_EXERCISE_: Check every line of the material for the word "provided". Copy those that have it.

_DATA IN THIS EXERCISE_:

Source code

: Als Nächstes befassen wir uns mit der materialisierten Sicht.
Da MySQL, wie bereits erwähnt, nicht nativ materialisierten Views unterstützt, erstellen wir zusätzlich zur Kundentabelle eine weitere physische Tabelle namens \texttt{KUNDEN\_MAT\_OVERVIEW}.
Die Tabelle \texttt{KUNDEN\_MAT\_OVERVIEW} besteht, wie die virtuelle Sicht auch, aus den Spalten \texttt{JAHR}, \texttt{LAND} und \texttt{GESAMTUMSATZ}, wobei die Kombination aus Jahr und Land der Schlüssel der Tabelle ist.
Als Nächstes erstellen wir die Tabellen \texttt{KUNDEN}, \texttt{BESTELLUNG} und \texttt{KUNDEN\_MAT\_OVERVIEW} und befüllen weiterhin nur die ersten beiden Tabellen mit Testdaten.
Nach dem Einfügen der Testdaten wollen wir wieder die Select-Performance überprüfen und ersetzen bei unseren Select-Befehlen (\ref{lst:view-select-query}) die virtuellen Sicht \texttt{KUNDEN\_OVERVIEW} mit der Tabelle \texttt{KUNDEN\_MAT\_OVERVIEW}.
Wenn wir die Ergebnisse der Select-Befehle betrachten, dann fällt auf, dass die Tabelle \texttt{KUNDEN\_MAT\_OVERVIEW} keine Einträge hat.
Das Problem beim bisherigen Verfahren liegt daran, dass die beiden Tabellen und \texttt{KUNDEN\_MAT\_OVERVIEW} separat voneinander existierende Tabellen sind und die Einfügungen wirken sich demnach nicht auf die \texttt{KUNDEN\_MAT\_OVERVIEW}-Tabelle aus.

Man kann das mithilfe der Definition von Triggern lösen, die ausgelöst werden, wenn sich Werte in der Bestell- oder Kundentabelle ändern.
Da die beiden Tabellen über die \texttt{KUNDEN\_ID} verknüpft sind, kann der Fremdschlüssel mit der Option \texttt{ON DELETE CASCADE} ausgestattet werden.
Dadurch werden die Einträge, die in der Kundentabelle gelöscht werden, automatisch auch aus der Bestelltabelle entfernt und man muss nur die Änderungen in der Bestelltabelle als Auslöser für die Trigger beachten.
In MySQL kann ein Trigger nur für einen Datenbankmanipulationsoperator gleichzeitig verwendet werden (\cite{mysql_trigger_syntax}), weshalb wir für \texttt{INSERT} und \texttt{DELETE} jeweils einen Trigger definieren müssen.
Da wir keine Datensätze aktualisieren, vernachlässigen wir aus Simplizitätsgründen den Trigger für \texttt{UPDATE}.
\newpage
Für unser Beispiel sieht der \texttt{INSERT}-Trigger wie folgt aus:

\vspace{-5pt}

* * *

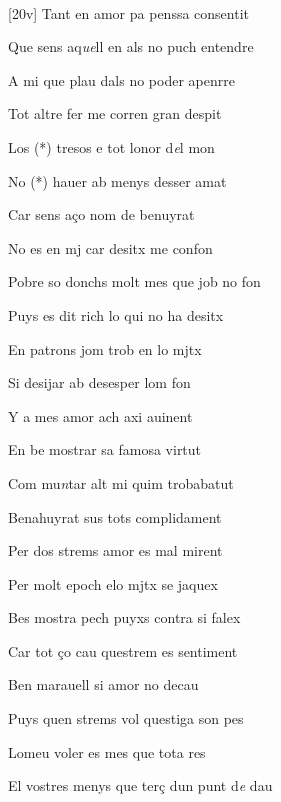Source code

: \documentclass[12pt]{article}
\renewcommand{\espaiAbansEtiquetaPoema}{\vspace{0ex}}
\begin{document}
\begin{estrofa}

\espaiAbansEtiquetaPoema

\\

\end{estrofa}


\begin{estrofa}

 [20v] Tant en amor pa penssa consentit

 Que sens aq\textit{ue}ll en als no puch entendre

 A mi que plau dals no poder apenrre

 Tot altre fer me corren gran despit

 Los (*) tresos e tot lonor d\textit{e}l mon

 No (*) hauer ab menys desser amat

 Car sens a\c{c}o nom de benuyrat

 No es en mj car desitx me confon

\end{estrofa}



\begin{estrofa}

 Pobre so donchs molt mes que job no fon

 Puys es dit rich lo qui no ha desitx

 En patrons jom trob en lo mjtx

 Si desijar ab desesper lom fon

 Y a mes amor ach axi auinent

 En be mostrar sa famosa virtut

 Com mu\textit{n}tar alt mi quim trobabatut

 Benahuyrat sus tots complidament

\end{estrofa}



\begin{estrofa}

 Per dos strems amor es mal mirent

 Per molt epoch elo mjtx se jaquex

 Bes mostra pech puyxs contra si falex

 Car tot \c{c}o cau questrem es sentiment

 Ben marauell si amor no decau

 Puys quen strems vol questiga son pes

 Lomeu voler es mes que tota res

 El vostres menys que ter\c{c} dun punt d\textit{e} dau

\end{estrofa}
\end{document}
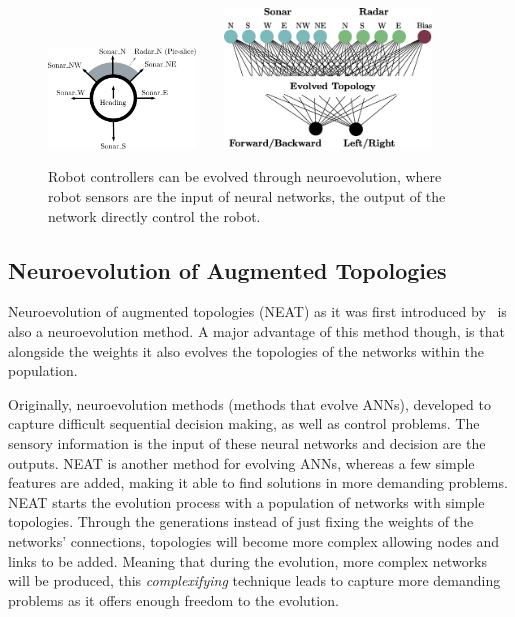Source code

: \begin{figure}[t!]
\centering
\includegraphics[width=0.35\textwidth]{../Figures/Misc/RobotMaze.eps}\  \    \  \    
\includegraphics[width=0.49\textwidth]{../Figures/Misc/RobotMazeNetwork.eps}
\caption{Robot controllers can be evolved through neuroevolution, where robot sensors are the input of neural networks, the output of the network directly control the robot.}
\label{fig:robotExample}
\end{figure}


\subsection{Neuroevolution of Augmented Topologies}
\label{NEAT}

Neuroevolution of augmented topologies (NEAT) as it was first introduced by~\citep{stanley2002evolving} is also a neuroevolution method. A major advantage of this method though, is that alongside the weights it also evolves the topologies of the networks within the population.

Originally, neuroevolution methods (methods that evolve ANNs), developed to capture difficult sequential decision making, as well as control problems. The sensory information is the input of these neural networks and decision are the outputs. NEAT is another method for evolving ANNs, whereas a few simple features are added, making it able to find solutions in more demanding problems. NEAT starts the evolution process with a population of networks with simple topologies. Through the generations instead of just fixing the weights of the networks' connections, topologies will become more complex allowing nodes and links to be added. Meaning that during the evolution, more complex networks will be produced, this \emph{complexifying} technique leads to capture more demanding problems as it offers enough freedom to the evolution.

---

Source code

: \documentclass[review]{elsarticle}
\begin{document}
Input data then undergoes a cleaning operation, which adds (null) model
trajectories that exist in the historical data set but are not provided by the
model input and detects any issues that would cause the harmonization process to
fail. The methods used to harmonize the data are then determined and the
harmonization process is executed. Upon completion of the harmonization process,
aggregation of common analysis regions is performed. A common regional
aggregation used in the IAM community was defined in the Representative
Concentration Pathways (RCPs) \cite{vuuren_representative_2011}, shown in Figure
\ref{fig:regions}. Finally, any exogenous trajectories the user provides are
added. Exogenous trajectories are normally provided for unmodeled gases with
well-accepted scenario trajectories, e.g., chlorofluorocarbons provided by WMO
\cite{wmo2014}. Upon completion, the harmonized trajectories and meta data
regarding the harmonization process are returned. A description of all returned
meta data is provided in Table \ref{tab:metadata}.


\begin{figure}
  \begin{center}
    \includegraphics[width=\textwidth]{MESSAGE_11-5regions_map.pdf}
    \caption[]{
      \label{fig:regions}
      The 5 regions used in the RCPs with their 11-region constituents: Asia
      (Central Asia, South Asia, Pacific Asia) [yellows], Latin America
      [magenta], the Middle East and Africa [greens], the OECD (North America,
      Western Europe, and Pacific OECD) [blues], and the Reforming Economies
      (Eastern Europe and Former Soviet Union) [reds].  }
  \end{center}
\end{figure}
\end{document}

_RESPONSE FOR THIS EXERCISE_:
trajectories that exist in the historical data set but are not provided by the
added. Exogenous trajectories are normally provided for unmodeled gases with
well-accepted scenario trajectories, e.g., chlorofluorocarbons provided by WMO
meta data is provided in Table \ref{tab:metadata}.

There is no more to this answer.